The answer is definitely no!  In fact, its the uniqueness and variety of these subjects that prompted me to create this site in the first place.  Here you will find much more than just antique wooden carousels.

But before we move on to all that, I would like to answer the second question I am asked so often in my travels:

What prompted you to get involved with this subject to start with?

Actually, it all began in the fall of 1988 when I was working on my undergraduate degree and taking a Humanities class.  I was assigned a project that required me to write two papers.  The first report was to be a research paper on the subject of our choosing and the other an essay about how we came to pick that particular subject.

My essay paper went a little like this ...

One of Colorado's
Greatest Art Treasure's

When it comes to involving myself in the arts, it seems I have always found the time to enjoy a wide variety of music, drama, and film. I also have a real appreciation for sculptures and paintings, but never seem to find time to pursue that particular interest. So when it came time to pick an event and topic for my Art and Humanities papers I took advantage of the situation by visiting the Denver Art Museum. This gave me a very good idea of subjects the Art Museum had to offer, as well as the opportunity to go back and see the areas I enjoyed most.

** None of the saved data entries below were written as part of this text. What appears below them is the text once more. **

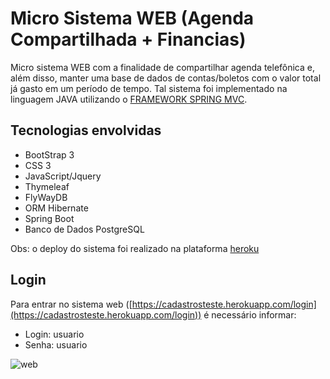 # Micro Sistema WEB (Agenda Compartilhada + Financias)

Micro sistema WEB com a finalidade de compartilhar agenda telefônica e, além disso, manter uma base de dados de contas/boletos com o valor total já gasto em um período de tempo. Tal sistema foi implementado na linguagem JAVA utilizando o [FRAMEWORK SPRING MVC](https://spring.io/). 

## Tecnologias envolvidas 

- BootStrap 3
- CSS 3
- JavaScript/Jquery
- Thymeleaf
- FlyWayDB
- ORM Hibernate
- Spring Boot
- Banco de Dados PostgreSQL

Obs: o deploy do sistema foi realizado na plataforma [heroku](https://www.heroku.com/)

## Login

Para entrar no sistema web ([https://cadastrosteste.herokuapp.com/login](https://cadastrosteste.herokuapp.com/login)) é necessário informar:

- Login: usuario
- Senha: usuario

![web](https://github.com/RodolfoHerman/Micro-Sistema-WEB-Agenda-Compartilhada-Financias-/blob/master/web.png)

After the tour was over I returned to the European and Contemporary Art exhibits, as I found them both fascinating. Although I enjoyed looking over these works of art I felt no real motivation to write a paper on either topic. Thus, I left the museum having had a great experience, but with no theme for my Humanities paper. Ironically, it would be only a few hours later, when I would come upon the perfect event and topic for my papers.

Soon after leaving the Art Museum I had a short visit with some of my relatives who had just returned from a weekend trip to Eastern Colorado. During their visit they took a ride a on the recently restored Kit Carson County Carousel. Along with stories of the weekend's events they also brought back brochures on each place they visited. As I listened to their excitement of the trip I began looking over each of the brochures. This lead me to a compelling story about the Kit Carson County Carousel and the perfect topic for my paper. As for the event I was to attend and report on -- that would be another story.

My relatives informed me that the Carousel was closed for the season and would not reopen until Spring 1989. I couldn't believe it.  I finally found the ideal subject for my paper, but with no corresponding event to attend.  Nonetheless, I read further into the brochure, where I noticed it confirmed what they had told me.  However, it also stated: "Private tours are available by writing to the Kit Carson County Carousel Association." Needless to say, I contacted them immediately.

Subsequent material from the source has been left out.